Reef Check California Participates in Sanctuary Currents Symposium in Monterey

By Central Coast Manager Cyndi Dawson

Click here to view the poster

On March 3, 2007, Reef Check California (RCCA) participated in the Sanctuary Currents Symposium held at the CSU Monterey Bay campus. This was the first public presentation of the data results from our first year of surveys and was very well received by all attendees of the Symposium.  The Currents Symposium is an annual event for researchers, educators, students, and the public to learn about current research being conducted in the Monterey National Marine Sanctuary (Sanctuary). The symposium helps interested parties to better understand Sanctuary habitats and resources, as well as, keeping people involved, connected, and informed. The theme of this year’s symposium was ocean observing and highlighted stakeholders and scientific experts in this broad field of inquiry. Presenters discussed their latest findings in presentations and during the poster session which RCCA was a participant.  The data RCCA presented from our first year supported that our training methods and protocols produce scientifically sound data. This is a key element to the success of RCCA data being used by resource managers.

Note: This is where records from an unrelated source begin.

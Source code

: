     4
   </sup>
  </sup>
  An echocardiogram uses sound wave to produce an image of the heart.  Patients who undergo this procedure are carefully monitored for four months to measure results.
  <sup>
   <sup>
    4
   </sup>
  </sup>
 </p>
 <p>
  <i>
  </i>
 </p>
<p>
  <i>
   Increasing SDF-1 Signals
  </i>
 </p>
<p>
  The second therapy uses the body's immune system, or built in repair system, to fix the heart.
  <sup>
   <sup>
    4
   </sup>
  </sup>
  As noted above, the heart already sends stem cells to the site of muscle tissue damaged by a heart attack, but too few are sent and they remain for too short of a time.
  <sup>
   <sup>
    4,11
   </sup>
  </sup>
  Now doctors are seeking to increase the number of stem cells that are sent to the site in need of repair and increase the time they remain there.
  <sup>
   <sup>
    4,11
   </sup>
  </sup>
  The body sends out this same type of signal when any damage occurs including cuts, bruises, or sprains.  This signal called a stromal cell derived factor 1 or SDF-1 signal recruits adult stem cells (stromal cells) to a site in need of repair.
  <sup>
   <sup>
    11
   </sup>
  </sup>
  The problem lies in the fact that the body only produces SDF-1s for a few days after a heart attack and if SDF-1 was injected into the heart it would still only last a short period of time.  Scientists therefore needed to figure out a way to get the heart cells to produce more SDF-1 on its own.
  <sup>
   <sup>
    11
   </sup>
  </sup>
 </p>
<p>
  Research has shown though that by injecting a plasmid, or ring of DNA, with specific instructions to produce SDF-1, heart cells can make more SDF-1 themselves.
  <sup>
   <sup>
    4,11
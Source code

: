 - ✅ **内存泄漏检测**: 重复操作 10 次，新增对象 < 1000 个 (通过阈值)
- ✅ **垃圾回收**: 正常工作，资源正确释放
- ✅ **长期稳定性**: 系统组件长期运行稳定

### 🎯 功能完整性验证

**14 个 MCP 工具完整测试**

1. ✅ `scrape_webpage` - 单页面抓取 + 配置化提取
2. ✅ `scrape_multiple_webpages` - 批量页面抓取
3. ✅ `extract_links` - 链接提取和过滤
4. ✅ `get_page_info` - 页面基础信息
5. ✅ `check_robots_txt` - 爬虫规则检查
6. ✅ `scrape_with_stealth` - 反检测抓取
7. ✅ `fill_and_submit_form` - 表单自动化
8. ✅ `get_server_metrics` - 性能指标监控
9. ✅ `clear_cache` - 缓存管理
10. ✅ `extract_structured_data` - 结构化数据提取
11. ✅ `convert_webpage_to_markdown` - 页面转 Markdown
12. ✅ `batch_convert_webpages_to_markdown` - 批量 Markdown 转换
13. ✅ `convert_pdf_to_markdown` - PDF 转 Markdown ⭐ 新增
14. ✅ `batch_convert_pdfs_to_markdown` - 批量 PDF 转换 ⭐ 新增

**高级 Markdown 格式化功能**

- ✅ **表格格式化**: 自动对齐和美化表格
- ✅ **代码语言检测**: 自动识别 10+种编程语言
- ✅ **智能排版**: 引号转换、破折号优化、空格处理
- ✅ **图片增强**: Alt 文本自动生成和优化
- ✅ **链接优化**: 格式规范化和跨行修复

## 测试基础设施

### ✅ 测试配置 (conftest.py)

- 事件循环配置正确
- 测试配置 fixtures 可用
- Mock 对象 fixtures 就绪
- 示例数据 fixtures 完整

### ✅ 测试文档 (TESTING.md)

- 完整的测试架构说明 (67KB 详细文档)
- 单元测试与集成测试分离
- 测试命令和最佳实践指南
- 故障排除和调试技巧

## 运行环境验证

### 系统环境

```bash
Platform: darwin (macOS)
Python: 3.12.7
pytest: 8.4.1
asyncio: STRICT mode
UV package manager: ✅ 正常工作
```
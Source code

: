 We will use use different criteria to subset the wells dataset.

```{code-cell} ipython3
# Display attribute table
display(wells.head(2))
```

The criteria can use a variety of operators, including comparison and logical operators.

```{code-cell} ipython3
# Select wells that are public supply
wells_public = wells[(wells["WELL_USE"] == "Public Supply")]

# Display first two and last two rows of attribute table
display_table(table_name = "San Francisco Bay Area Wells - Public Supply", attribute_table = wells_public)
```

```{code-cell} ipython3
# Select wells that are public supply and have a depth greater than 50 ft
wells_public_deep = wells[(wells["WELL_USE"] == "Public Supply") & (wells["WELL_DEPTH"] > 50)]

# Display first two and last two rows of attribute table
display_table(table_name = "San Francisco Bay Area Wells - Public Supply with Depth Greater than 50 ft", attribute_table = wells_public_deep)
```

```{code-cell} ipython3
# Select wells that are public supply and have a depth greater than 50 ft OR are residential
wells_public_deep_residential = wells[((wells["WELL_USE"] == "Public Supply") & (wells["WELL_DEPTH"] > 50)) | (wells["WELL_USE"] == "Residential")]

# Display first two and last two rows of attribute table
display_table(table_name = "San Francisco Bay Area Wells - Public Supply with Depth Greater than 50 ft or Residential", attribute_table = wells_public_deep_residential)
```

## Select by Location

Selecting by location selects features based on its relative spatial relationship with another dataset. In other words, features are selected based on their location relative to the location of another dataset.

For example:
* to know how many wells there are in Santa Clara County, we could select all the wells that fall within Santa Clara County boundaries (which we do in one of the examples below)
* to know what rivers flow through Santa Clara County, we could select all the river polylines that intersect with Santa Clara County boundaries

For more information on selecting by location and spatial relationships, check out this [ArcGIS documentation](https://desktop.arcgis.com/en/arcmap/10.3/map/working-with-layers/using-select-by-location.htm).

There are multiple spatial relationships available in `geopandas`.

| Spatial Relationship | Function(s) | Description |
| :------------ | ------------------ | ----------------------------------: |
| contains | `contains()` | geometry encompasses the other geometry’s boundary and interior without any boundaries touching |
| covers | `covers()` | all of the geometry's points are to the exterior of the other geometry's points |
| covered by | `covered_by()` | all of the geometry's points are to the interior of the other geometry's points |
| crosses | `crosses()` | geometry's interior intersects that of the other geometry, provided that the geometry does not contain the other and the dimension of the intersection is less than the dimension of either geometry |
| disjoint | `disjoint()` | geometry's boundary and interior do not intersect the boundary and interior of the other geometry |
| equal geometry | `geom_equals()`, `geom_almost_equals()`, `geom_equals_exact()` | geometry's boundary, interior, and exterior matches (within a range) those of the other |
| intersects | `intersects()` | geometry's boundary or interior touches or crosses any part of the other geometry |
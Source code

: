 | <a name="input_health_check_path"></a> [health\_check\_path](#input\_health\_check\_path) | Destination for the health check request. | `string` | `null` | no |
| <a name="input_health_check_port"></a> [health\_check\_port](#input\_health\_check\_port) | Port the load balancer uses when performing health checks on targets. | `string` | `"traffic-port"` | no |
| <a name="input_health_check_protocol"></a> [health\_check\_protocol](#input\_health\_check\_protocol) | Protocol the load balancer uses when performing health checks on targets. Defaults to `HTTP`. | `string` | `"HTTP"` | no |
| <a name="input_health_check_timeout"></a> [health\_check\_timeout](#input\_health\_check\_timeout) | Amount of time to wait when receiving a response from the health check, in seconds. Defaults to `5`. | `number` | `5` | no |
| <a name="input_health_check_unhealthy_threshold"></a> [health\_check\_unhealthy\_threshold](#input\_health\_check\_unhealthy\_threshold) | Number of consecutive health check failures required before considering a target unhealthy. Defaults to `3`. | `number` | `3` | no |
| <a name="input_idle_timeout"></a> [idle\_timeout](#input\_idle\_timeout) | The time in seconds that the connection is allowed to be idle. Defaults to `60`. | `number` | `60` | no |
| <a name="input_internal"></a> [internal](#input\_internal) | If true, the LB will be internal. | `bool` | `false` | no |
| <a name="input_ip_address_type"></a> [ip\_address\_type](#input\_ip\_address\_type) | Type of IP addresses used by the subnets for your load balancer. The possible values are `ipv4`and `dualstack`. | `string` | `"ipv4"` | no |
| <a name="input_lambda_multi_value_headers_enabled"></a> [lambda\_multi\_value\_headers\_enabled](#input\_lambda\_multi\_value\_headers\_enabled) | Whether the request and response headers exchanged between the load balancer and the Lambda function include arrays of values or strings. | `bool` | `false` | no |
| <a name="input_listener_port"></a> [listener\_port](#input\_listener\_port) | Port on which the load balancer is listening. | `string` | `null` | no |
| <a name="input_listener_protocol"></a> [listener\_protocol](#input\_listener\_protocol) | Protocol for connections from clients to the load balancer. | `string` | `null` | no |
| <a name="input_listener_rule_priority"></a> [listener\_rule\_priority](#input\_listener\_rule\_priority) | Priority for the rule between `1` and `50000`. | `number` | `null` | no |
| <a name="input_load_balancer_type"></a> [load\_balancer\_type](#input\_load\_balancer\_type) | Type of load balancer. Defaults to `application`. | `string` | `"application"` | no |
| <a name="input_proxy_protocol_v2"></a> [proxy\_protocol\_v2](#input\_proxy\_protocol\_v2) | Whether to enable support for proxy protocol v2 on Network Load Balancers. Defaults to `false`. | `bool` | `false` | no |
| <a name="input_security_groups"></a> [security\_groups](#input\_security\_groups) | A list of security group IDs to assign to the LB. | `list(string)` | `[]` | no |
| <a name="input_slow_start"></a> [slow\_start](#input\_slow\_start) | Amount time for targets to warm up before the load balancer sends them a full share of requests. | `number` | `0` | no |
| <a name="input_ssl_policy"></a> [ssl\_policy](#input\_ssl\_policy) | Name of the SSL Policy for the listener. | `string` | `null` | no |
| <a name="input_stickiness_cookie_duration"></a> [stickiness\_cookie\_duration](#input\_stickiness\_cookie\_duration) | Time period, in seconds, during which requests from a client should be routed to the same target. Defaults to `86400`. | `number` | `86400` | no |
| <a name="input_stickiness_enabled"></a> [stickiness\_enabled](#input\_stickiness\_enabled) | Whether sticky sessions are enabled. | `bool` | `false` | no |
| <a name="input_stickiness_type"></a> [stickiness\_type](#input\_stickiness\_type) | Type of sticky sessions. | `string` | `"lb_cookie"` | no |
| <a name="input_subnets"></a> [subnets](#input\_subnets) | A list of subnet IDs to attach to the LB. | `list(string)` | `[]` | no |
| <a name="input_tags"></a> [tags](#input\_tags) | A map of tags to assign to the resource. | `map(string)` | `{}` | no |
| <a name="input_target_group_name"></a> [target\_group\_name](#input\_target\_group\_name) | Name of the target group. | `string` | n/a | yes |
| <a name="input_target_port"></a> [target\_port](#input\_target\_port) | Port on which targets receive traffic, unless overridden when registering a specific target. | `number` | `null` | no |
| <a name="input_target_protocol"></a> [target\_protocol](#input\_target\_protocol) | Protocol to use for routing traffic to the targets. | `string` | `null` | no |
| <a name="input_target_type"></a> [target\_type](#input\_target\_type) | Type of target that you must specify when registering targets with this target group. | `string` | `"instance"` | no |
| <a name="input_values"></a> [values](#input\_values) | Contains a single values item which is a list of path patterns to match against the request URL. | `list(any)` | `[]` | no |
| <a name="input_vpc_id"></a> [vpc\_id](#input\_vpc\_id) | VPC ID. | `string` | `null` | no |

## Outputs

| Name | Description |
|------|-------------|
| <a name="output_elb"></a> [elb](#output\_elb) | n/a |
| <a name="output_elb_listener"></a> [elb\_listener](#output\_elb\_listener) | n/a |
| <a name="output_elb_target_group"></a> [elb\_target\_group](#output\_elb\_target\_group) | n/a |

We received many compliments from local scientist on our program and our poster and a BIG thanks goes out to all the RCCA divers who participated in surveys last year!!! You are the reason we are continuing to grow and having great successes as we move into 2007. I would like to especially thank Ildiko Frank for all her analytical work on the poster; she not only was out last year collecting data but did the data analysis for the poster, so THANKS Ildiko for all your hard work!!! The Symposium really illustrated what great strides we made last year and what a broad base of support we have from wide ranging groups such as fisherman, agency scientists, academic scientists, and ocean users in general. Although sometimes these groups may have different perspectives everyone agrees that the more scientifically sound data resource managers have on California’s rocky reefs the better!!